# Data Cleaning




## Objective

The objective of this stage is to improve data quality and consistency across the Airbnb datasets for Berlin and Bangkok. This includes identifying and addressing missing values, duplicates, formatting inconsistencies, and invalid records to ensure the data is reliable and suitable for exploratory analysis and dashboard development.


In [2]:
from google.colab import drive
drive.mount('/content/drive')

Mounted at /content/drive



## Data Quality Issues Identified

* Missing values are present in both numerical fields (such as price and reviews per month) and categorical fields (such as host name and license). These can affect statistical calculations and category-based analysis, so each affected column must be handled carefully during data cleaning.

* Price-related fields require validation to ensure values are numeric and within realistic ranges. Extremely high, zero, or incorrectly formatted prices can distort average price calculations and lead to misleading comparisons between cities.

* There may be duplicate listings based on listing identifiers, which can inflate property counts and review statistics. Verifying and removing duplicates is necessary to ensure each property is represented only once.

* Text-based fields like neighbourhood and room type may contain inconsistent formatting (such as extra spaces or case differences), which can split the same category into multiple groups and affect grouping and visualization accuracy.

* Review-related fields contain missing or sparse values, often indicating new or inactive listings rather than data errors. These should be interpreted carefully to avoid removing meaningful information about market activity.


In [4]:
import pandas as pd
BASE_PATH = "/content/drive/MyDrive/AlmaBetter/Module_4/data"

berlin_listings = pd.read_csv(f"{BASE_PATH}/berlin/listings.csv")
berlin_reviews = pd.read_csv(f"{BASE_PATH}/berlin/reviews.csv")
berlin_neighbourhoods = pd.read_csv(f"{BASE_PATH}/berlin/neighbourhoods.csv")

bangkok_listings = pd.read_csv(f"{BASE_PATH}/bangkok/listings.csv")
bangkok_reviews = pd.read_csv(f"{BASE_PATH}/bangkok/reviews.csv")
bangkok_neighbourhoods = pd.read_csv(f"{BASE_PATH}/bangkok/neighbourhoods.csv")

# Create working copies to preserve raw data
berlin_listings_clean = berlin_listings.copy()
berlin_reviews_clean = berlin_reviews.copy()
berlin_neighbourhoods_clean = berlin_neighbourhoods.copy()

bangkok_listings_clean = bangkok_listings.copy()
bangkok_reviews_clean = bangkok_reviews.copy()
bangkok_neighbourhoods_clean = bangkok_neighbourhoods.copy()


## Cleaning Strategy

* Apply the same cleaning methods to both Berlin and Bangkok datasets to ensure fair and reliable comparison.

* Keep the original raw data unchanged and perform all cleaning on working copies to preserve data integrity.

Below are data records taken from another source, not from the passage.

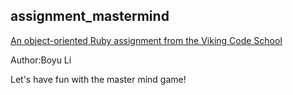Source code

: ## assignment_mastermind

[An object-oriented Ruby assignment from the Viking Code School](http://www.vikingcodeschool.com)

Author:Boyu Li

Let's have fun with the master mind game!
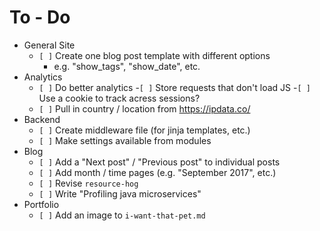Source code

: # To - Do
- General Site
	- `[ ]` Create one blog post template with different options
		- e.g. "show_tags", "show_date", etc.
- Analytics
	- `[ ]` Do better analytics
		-`[ ]` Store requests that don't load JS
		-`[ ]` Use a cookie to track acress sessions?
	- `[ ]` Pull in country / location from https://ipdata.co/
- Backend
	- `[ ]` Create middleware file (for jinja templates, etc.)
	- `[ ]` Make settings available from modules
- Blog
	- `[ ]` Add a "Next post" / "Previous post" to individual posts
	- `[ ]` Add month / time pages (e.g. "September 2017", etc.)
	- `[ ]` Revise `resource-hog`
	- `[ ]` Write "Profiling java microservices"
- Portfolio
	- `[ ]` Add an image to `i-want-that-pet.md`

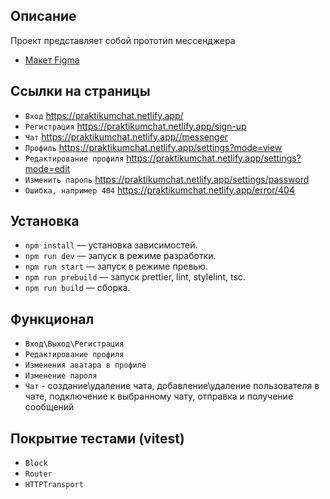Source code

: ## Описание
Проект представляет собой прототип мессенджера

* [Макет Figma](https://www.figma.com/design/nhISu874piBLd0EJgbYMah/Praktikum-chat?node-id=0-1&t=g9Lfpw830gts4XWP-1)

## Ссылки на страницы
- `Вход` https://praktikumchat.netlify.app/
- `Регистрация` https://praktikumchat.netlify.app/sign-up
- `Чат` https://praktikumchat.netlify.app//messenger
- `Профиль` https://praktikumchat.netlify.app/settings?mode=view
- `Редактирование профиля` https://praktikumchat.netlify.app/settings?mode=edit
- `Изменить пароль` https://praktikumchat.netlify.app/settings/password
- `Ошибка, например 404` https://praktikumchat.netlify.app/error/404

## Установка
- `npm install` — установка зависимостей.
- `npm run dev` — запуск в режиме разработки.
- `npm run start` — запуск в режиме превью.
- `npm run prebuild` — запуск prettier, lint, stylelint, tsc.
- `npm run build` — сборка.

## Функционал
- `Вход\Выход\Регистрация` 
- `Редактирование профиля`
- `Изменения аватара в профиле`
- `Изменение пароля`
- `Чат` - создание\удаление чата, добавление\удаление пользователя в чате, подключение к выбранному чату, отправка и получение сообщений

## Покрытие тестами (vitest)
- `Block`
- `Router`
- `HTTPTransport`
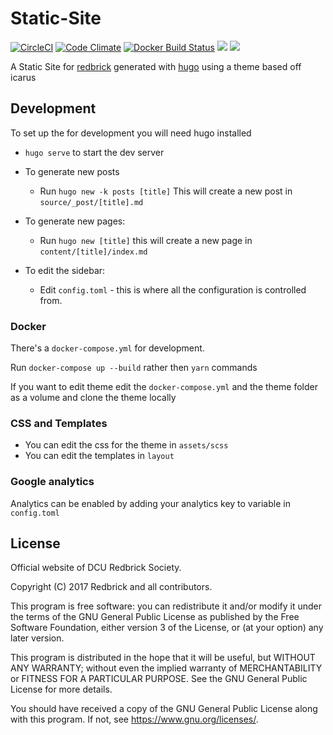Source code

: # Static-Site

[![CircleCI](https://circleci.com/gh/redbrick/static-site.svg?style=shield)](https://circleci.com/gh/redbrick/static-site)
[![Code Climate](https://codeclimate.com/github/redbrick/static-site/badges/gpa.svg)](https://codeclimate.com/github/redbrick/static-site)
[![Docker Build Status](https://img.shields.io/docker/build/jrottenberg/ffmpeg.svg)](https://hub.docker.com/r/redbrick/site/)
[![](https://images.microbadger.com/badges/version/redbrick/site.svg)](https://microbadger.com/images/redbrick/site)
[![](https://images.microbadger.com/badges/image/redbrick/site.svg)](https://microbadger.com/images/redbrick/site)

A Static Site for [redbrick](http://redbrick.dcu.ie) generated with
[hugo](https://gohugo.io/) using a theme based off icarus

## Development

To set up the for development you will need hugo installed

- `hugo serve` to start the dev server

- To generate new posts
  - Run `hugo new -k posts [title]` This will create a new post in
    `source/_post/[title].md`
- To generate new pages:
  - Run `hugo new [title]` this will create a new page in
    `content/[title]/index.md`
- To edit the sidebar:
  - Edit `config.toml` - this is where all the configuration is controlled from.

### Docker

There's a `docker-compose.yml` for development.

Run `docker-compose up --build` rather then `yarn` commands

If you want to edit theme edit the `docker-compose.yml` and the theme folder as
a volume and clone the theme locally

### CSS and Templates

- You can edit the css for the theme in `assets/scss`
- You can edit the templates in `layout`

### Google analytics

Analytics can be enabled by adding your analytics key to variable in
`config.toml`

## License

Official website of DCU Redbrick Society.

Copyright (C) 2017 Redbrick and all contributors.

This program is free software: you can redistribute it and/or modify it under
the terms of the GNU General Public License as published by the Free Software
Foundation, either version 3 of the License, or (at your option) any later
version.

This program is distributed in the hope that it will be useful, but WITHOUT ANY
WARRANTY; without even the implied warranty of MERCHANTABILITY or FITNESS FOR A
PARTICULAR PURPOSE. See the GNU General Public License for more details.

You should have received a copy of the GNU General Public License along with
this program. If not, see <https://www.gnu.org/licenses/>.
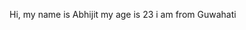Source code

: Hi, my name is Abhijit
my age is 23
i am from Guwahati



<!---
AbhijitRakshit/AbhijitRakshit is a ✨ special ✨ repository because its `README.md` (this file) appears on your GitHub profile.
You can click the Preview link to take a look at your changes.
--->
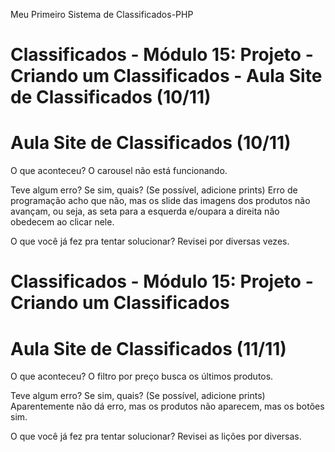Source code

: Meu Primeiro Sistema de Classificados-PHP

# Classificados - Módulo 15: Projeto - Criando um Classificados - Aula Site de Classificados (10/11)
# Aula Site de Classificados (10/11)

O que aconteceu?
O carousel não está funcionando.

Teve algum erro? Se sim, quais? (Se possível, adicione prints)
Erro de programação acho que não, mas os slide das imagens dos produtos não avançam, ou seja, as seta para a esquerda e/oupara a direita não obedecem ao clicar nele.

O que você já fez pra tentar solucionar?
Revisei por diversas vezes.



# Classificados - Módulo 15: Projeto - Criando um Classificados
# Aula Site de Classificados (11/11)

O que aconteceu?
O filtro por preço busca os últimos produtos.

Teve algum erro? Se sim, quais? (Se possível, adicione prints)
Aparentemente não dá erro, mas os produtos não aparecem, mas os botões sim.

O que você já fez pra tentar solucionar?
Revisei as lições por diversas.
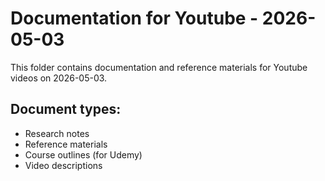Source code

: # Documentation for Youtube - 2026-05-03

This folder contains documentation and reference materials for Youtube videos on 2026-05-03.

## Document types:
- Research notes
- Reference materials
- Course outlines (for Udemy)
- Video descriptions
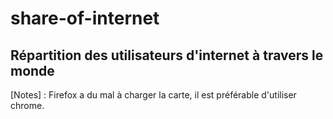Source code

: # share-of-internet
## Répartition des utilisateurs d'internet à travers le monde

[Notes] : Firefox a du mal à charger la carte, il est préférable d'utiliser chrome.
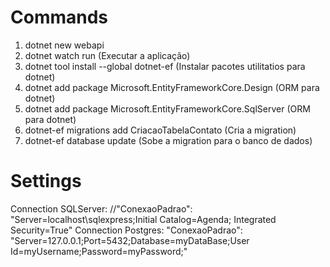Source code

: # Commands
1. dotnet new webapi
2. dotnet watch run (Executar a aplicação)
3. dotnet tool install --global dotnet-ef (Instalar pacotes utilitatios para dotnet)
4. dotnet add  package Microsoft.EntityFrameworkCore.Design (ORM para dotnet)
5. dotnet add  package Microsoft.EntityFrameworkCore.SqlServer (ORM para dotnet)
6. dotnet-ef migrations add CriacaoTabelaContato (Cria a migration)
7. dotnet-ef database update (Sobe a migration para o banco de dados)



# Settings
  Connection SQLServer: //"ConexaoPadrao": "Server=localhost\\sqlexpress;Initial Catalog=Agenda; Integrated Security=True"
  Connection Postgres: "ConexaoPadrao": "Server=127.0.0.1;Port=5432;Database=myDataBase;User Id=myUsername;Password=myPassword;"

* Treat missing values based on their business importance and impact on analysis rather than applying a single rule to all fields.

* Identify and remove duplicate listings using unique listing identifiers to avoid inflated counts and biased statistics.

* Standardize categorical text fields by correcting case and spacing to ensure consistent grouping and accurate visualizations.

* Validate numerical columns to confirm correct formats and realistic value ranges before performing statistical analysis.


## Handling Missing Values

* Missing values will be handled based on the importance of each column for analysis and visualization.

* Critical fields such as price, room type, and neighbourhood will be reviewed carefully, as they directly impact insights and dashboards.
For less critical fields (for example, review-related or optional host details), missing values may be retained or handled selectively.

* No missing values are modified at this stage; decisions will be applied in subsequent cleaning steps.



In [5]:
# Drop records where price is missing, as price is critical for analysis
berlin_listings_clean = berlin_listings_clean.dropna(subset=["price"])
bangkok_listings_clean = bangkok_listings_clean.dropna(subset=["price"])


## Handling Duplicates

Duplicate records will be checked using unique listing identifiers.
If duplicate entries are found, only one valid record will be retained to avoid double counting in analysis.
The focus will be on ensuring that each listing is represented only once in the cleaned dataset.
No duplicate removal is performed at this stage; this section only defines the approach.



In [6]:
# Remove duplicate listings based on listing id
berlin_listings_clean = berlin_listings_clean.drop_duplicates(subset=["id"])
bangkok_listings_clean = bangkok_listings_clean.drop_duplicates(subset=["id"])



## Standardizing Formats

* Text-based fields such as neighbourhood names and room types will be standardized to ensure consistency across records.

* This includes fixing letter casing, trimming extra spaces, and resolving minor naming variations.

* Price and date fields will be reviewed to ensure they follow a consistent format suitable for analysis and visualization.

* At this stage, this section only documents the standardization approach; no transformations are applied yet.




## Output Datasets

* The output of the data cleaning process will be cleaned and standardized datasets for both Berlin and Bangkok.

* These datasets will be used as inputs for exploratory data analysis and dashboard creation.

* Raw datasets will remain unchanged to preserve original data integrity.

* The cleaned datasets will be generated and validated in the execution phase of data cleaning.